Asturias es uno de los destinos favoritos para quienes buscan naturaleza, montaña y pueblos con encanto. Cudillero o Llanes, son algunos de los más famosos, sin embargo, todavía existen rincones poco masificados donde disfrutar de paisajes espectaculares y desconectar por completo del ritmo de la ciudad.
Según ha publicado la cuenta @viajarparavivir dedicada a dar consejos de viaje y recomendar destinos, un sitio para disfrutar de la naturaleza en Asturias es Somiedo, una de las zonas más impresionantes y menos conocidas del norte de España.
Situado en pleno Parque Natural y Reserva de la Biosfera, este destino combina rutas de senderismo, miradores, lagos, gastronomía tradicional y la posibilidad de observar fauna salvaje en libertad.
Un paraíso para el senderismo y la bicicleta
La zona ofrece algunas de las rutas más bonitas del país, tanto para hacer caminando como en bicicleta. Sus caminos atraviesan bosques, puertos de montaña y desfiladeros espectaculares que permiten descubrir la esencia más salvaje de Asturias.

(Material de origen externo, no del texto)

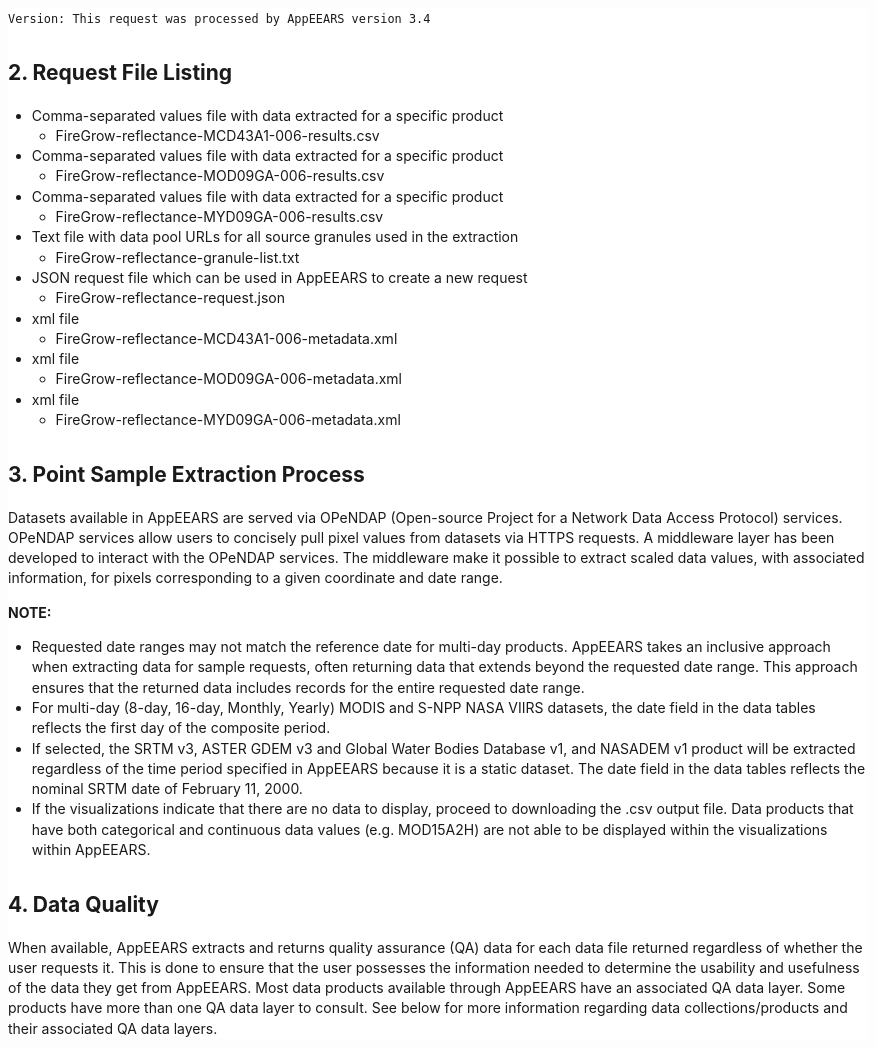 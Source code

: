     Version: This request was processed by AppEEARS version 3.4  

## 2. Request File Listing  

- Comma-separated values file with data extracted for a specific product
  - FireGrow-reflectance-MCD43A1-006-results.csv
- Comma-separated values file with data extracted for a specific product
  - FireGrow-reflectance-MOD09GA-006-results.csv
- Comma-separated values file with data extracted for a specific product
  - FireGrow-reflectance-MYD09GA-006-results.csv
- Text file with data pool URLs for all source granules used in the extraction
  - FireGrow-reflectance-granule-list.txt
- JSON request file which can be used in AppEEARS to create a new request
  - FireGrow-reflectance-request.json
- xml file
  - FireGrow-reflectance-MCD43A1-006-metadata.xml
- xml file
  - FireGrow-reflectance-MOD09GA-006-metadata.xml
- xml file
  - FireGrow-reflectance-MYD09GA-006-metadata.xml  

## 3. Point Sample Extraction Process  

Datasets available in AppEEARS are served via OPeNDAP (Open-source Project for a Network Data Access Protocol) services. OPeNDAP services allow users to concisely pull pixel values from datasets via HTTPS requests. A middleware layer has been developed to interact with the OPeNDAP services. The middleware make it possible to extract scaled data values, with associated information, for pixels corresponding to a given coordinate and date range.

**NOTE:**  

- Requested date ranges may not match the reference date for multi-day products. AppEEARS takes an inclusive approach when extracting data for sample requests, often returning data that extends beyond the requested date range. This approach ensures that the returned data includes records for the entire requested date range.  
- For multi-day (8-day, 16-day, Monthly, Yearly) MODIS and S-NPP NASA VIIRS datasets, the date field in the data tables reflects the first day of the composite period.  
- If selected, the SRTM v3, ASTER GDEM v3 and Global Water Bodies Database v1, and NASADEM v1 product will be extracted regardless of the time period specified in AppEEARS because it is a static dataset. The date field in the data tables reflects the nominal SRTM date of February 11, 2000.  
- If the visualizations indicate that there are no data to display, proceed to downloading the .csv output file. Data products that have both categorical and continuous data values (e.g. MOD15A2H) are not able to be displayed within the visualizations within AppEEARS.  

## 4. Data Quality  

When available, AppEEARS extracts and returns quality assurance (QA) data for each data file returned regardless of whether the user requests it. This is done to ensure that the user possesses the information needed to determine the usability and usefulness of the data they get from AppEEARS. Most data products available through AppEEARS have an associated QA data layer. Some products have more than one QA data layer to consult. See below for more information regarding data collections/products and their associated QA data layers.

Uno de los grandes atractivos es recorrer sus senderos entre brañas y antiguos pueblos vaqueiros, donde todavía se conserva la arquitectura tradicional de piedra y tejados de pizarra. Además, los visitantes pueden acercarse a impresionantes miradores naturales desde los que contemplar montañas infinitas y valles verdes prácticamente intactos.

El embalse y los paisajes que enamoran
Otro de los puntos más recomendadles de la zona es el entorno del Embalse de Salime, rodeado de naturaleza y perfecto para quienes buscan tranquilidad absoluta. El paisaje cambia según la época del año: verdes intensos en primavera y verano, tonos ocres en otoño y montañas nevadas durante el invierno.
Uno de los grandes reclamos de Somiedo es la posibilidad de observar osos pardos en su hábitat natural. Asturias se ha convertido en uno de los mejores lugares de Europa para el avistamiento de esta especie, especialmente en determinadas épocas del año y con visitas guiadas especializadas. Aunque no siempre es fácil verlos, muchos viajeros consideran esta experiencia uno de los grandes motivos para visitar la zona.
Casas rurales y gastronomía tradicional
La escapada no estaría completa sin alojarse en alguna de las numerosas casas rurales con encanto repartidas por la comarca. Muchas conservan la arquitectura tradicional asturiana y ofrecen vistas espectaculares a la montaña.
La gastronomía también juega un papel clave. Fabada, quesos artesanos, carnes de la zona y postres tradicionales forman parte de una oferta culinaria muy valorada por quienes visitan el entorno.